Can’t think why, I thought to myself. Choosing to be more tactful aloud, I said: “We must be grateful they didn’t succeed.”
“Indeed,” agreed Silence.
The sound of the doorbell rang throughout the lower floor and I watched our landlady shuffle towards the front door in clear irritation. She was not cut out for this job, I decided. If people irritate you as much as they clearly did her, you are best avoiding them entirely.
“Yes?” she asked of whoever was at the door.
The reply, given in a voice much quieter than her angry bark, wasn’t heard.
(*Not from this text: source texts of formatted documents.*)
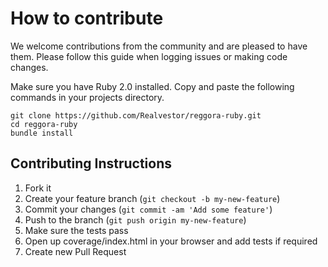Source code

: # How to contribute

We welcome contributions from the community and are pleased to have them. Please follow this guide when logging issues or making code changes.

Make sure you have Ruby 2.0 installed. Copy and paste the following commands in your projects directory.

    git clone https://github.com/Realvestor/reggora-ruby.git
    cd reggora-ruby
    bundle install

## Contributing Instructions

1. Fork it
2. Create your feature branch (`git checkout -b my-new-feature`)
3. Commit your changes (`git commit -am 'Add some feature'`)
4. Push to the branch (`git push origin my-new-feature`)
5. Make sure the tests pass
6. Open up coverage/index.html in your browser and add tests if required
7. Create new Pull Request
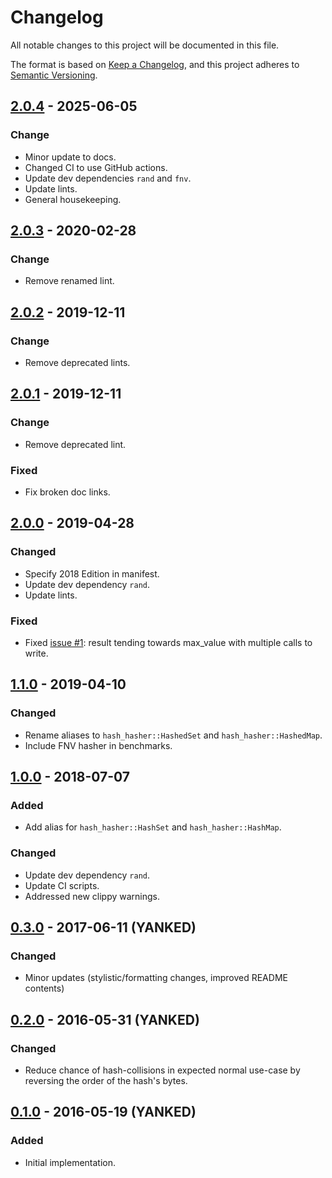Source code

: # Changelog

All notable changes to this project will be documented in this file.

The format is based on [Keep a Changelog](https://keepachangelog.com/en/1.1.0/),
and this project adheres to [Semantic Versioning](https://semver.org/spec/v2.0.0.html).

## [2.0.4] - 2025-06-05

### Change

- Minor update to docs.
- Changed CI to use GitHub actions.
- Update dev dependencies `rand` and `fnv`.
- Update lints.
- General housekeeping.

## [2.0.3] - 2020-02-28

### Change

- Remove renamed lint.

## [2.0.2] - 2019-12-11

### Change

- Remove deprecated lints.

## [2.0.1] - 2019-12-11

### Change

- Remove deprecated lint.

### Fixed

- Fix broken doc links.

## [2.0.0] - 2019-04-28

### Changed

- Specify 2018 Edition in manifest.
- Update dev dependency `rand`.
- Update lints.

### Fixed

- Fixed [issue #1](https://github.com/Fraser999/Hash-Hasher/issues/1): result tending towards max_value with multiple calls to write.

## [1.1.0] - 2019-04-10

### Changed

- Rename aliases to `hash_hasher::HashedSet` and `hash_hasher::HashedMap`.
- Include FNV hasher in benchmarks.

## [1.0.0] - 2018-07-07

### Added

- Add alias for `hash_hasher::HashSet` and `hash_hasher::HashMap`.

### Changed

- Update dev dependency `rand`.
- Update CI scripts.
- Addressed new clippy warnings.

## [0.3.0] - 2017-06-11 (YANKED)

### Changed

- Minor updates (stylistic/formatting changes, improved README contents)

## [0.2.0] - 2016-05-31 (YANKED)

### Changed

- Reduce chance of hash-collisions in expected normal use-case by reversing the order of the hash's bytes.

## [0.1.0] - 2016-05-19 (YANKED)

### Added

- Initial implementation.

[2.0.4]: https://github.com/Fraser999/Hash-Hasher/compare/v2.0.3...v2.0.4
[2.0.3]: https://github.com/Fraser999/Hash-Hasher/compare/v2.0.2...v2.0.3
[2.0.2]: https://github.com/Fraser999/Hash-Hasher/compare/v2.0.1...v2.0.2
[2.0.1]: https://github.com/Fraser999/Hash-Hasher/compare/v2.0.0...v2.0.1
[2.0.0]: https://github.com/Fraser999/Hash-Hasher/compare/v1.1.0...v2.0.0
[1.1.0]: https://github.com/Fraser999/Hash-Hasher/compare/v1.0.0...v1.1.0
[1.0.0]: https://github.com/Fraser999/Hash-Hasher/compare/v0.3.0...v1.0.0
[0.3.0]: https://github.com/Fraser999/Hash-Hasher/compare/v0.2.0...v0.3.0
[0.2.0]: https://github.com/Fraser999/Hash-Hasher/compare/v0.1.0...v0.2.0
[0.1.0]: https://github.com/Fraser999/Hash-Hasher/commit/6873ae4

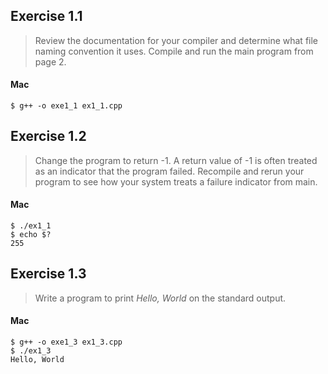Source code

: ## Exercise 1.1

> Review the documentation for your compiler and determine what file naming convention it uses. Compile and run the main program from page 2.

#### Mac

	$ g++ -o exe1_1 ex1_1.cpp

## Exercise 1.2

> Change the program to return -1. A return value of -1 is often treated as an indicator that the program failed. Recompile and rerun your program to see how your system treats a failure indicator from main.

#### Mac

	$ ./ex1_1
	$ echo $?
	255

## Exercise 1.3

> Write a program to print _Hello, World_ on the standard output.

#### Mac

	$ g++ -o exe1_3 ex1_3.cpp
	$ ./ex1_3
	Hello, World

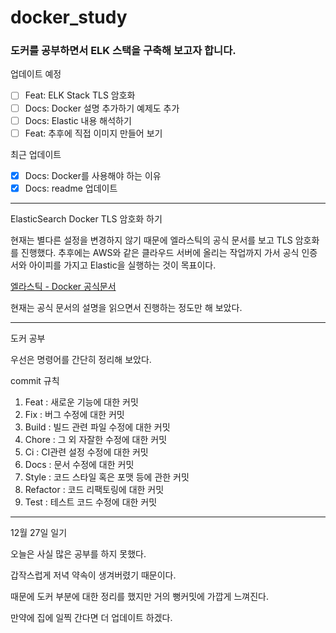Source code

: # docker_study

### 도커를 공부하면서 ELK 스택을 구축해 보고자 합니다.

업데이트 예정
- [ ] Feat: ELK Stack TLS 암호화
- [ ] Docs: Docker 설명 추가하기 예제도 추가
- [ ] Docs: Elastic 내용 해석하기
- [ ] Feat: 추후에 직접 이미지 만들어 보기

최근 업데이트
- [X] Docs: Docker를 사용해야 하는 이유
- [X] Docs: readme 업데이트

---

ElasticSearch Docker TLS 암호화 하기

현재는 별다른 설정을 변경하지 않기 때문에 엘라스틱의 공식 문서를 보고 TLS 암호화를 진행했다. 추후에는 AWS와 같은 클라우드 서버에 올리는 작업까지 가서 공식 인증서와 아이피를 가지고 Elastic을 실행하는 것이 목표이다. 

[엘라스틱 - Docker 공식문서](https://www.elastic.co/guide/en/elasticsearch/reference/current/configuring-tls-docker.html)

현재는 공식 문서의 설명을 읽으면서 진행하는 정도만 해 보았다.

-----

도커 공부

우선은 명령어를 간단히 정리해 보았다.

commit 규칙
1. Feat : 새로운 기능에 대한 커밋
2. Fix : 버그 수정에 대한 커밋
3. Build : 빌드 관련 파일 수정에 대한 커밋
4. Chore : 그 외 자잘한 수정에 대한 커밋
5. Ci : CI관련 설정 수정에 대한 커밋
6. Docs : 문서 수정에 대한 커밋
7. Style : 코드 스타일 혹은 포맷 등에 관한 커밋
8. Refactor :  코드 리팩토링에 대한 커밋
9. Test : 테스트 코드 수정에 대한 커밋

---

12월 27일 일기

오늘은 사실 많은 공부를 하지 못했다.

갑작스럽게 저녁 약속이 생겨버렸기 때문이다.

때문에 도커 부분에 대한 정리를 했지만 거의 뻥커밋에 가깝게 느껴진다.

만약에 집에 일찍 간다면 더 업데이트 하겠다.
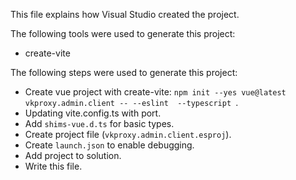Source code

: This file explains how Visual Studio created the project.

The following tools were used to generate this project:
- create-vite

The following steps were used to generate this project:
- Create vue project with create-vite: `npm init --yes vue@latest vkproxy.admin.client -- --eslint  --typescript `.
- Updating vite.config.ts with port.
- Add `shims-vue.d.ts` for basic types.
- Create project file (`vkproxy.admin.client.esproj`).
- Create `launch.json` to enable debugging.
- Add project to solution.
- Write this file.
Though we were to know soon enough as she showed the man into the dining room.
“Your carriage is here, sirs,” she said. “Now mind I haven’t been paid for these rooms before you go dashing off.”
I asked her how much we owed her for her charming company and rooms and we settled our bills accordingly.
On the doorstep stood a thin, cheerful-looking fellow by the name of Charles. “Here to drive you to Boleskine,” he said. “Want a hand with your bags?”
“Just a couple of minutes to go and grab them,” I replied, as the others went to pack their things. “I’m afraid we weren’t informed that you would be coming.”
“Aye,” said Charles, “that sounds like the boss right enough, always got his head in the clouds that one.” It suddenly occurred to him that maybe he was speaking out of turn, a worried look passing over his face. “In a manner of speaking at least,” he said, “I mean no ill by it.”
I gave him a smile and patted him reassuringly on the arm. “Don’t worry,” I said, “speak as freely as you like, I don’t know the man from Adam.” I had been hoping, as I’d often seen Holmes do in similar circumstances, that this attempt to befriend the man would lead to a few more revelations about Crowley. I was to be disappointed. Charles seemed genuinely worried that he may have off ended his employer and was far too concerned to utter another word. Cursing what I took to be my own ham-fisted attempts at winning the fellow over I went to collect my own belongings.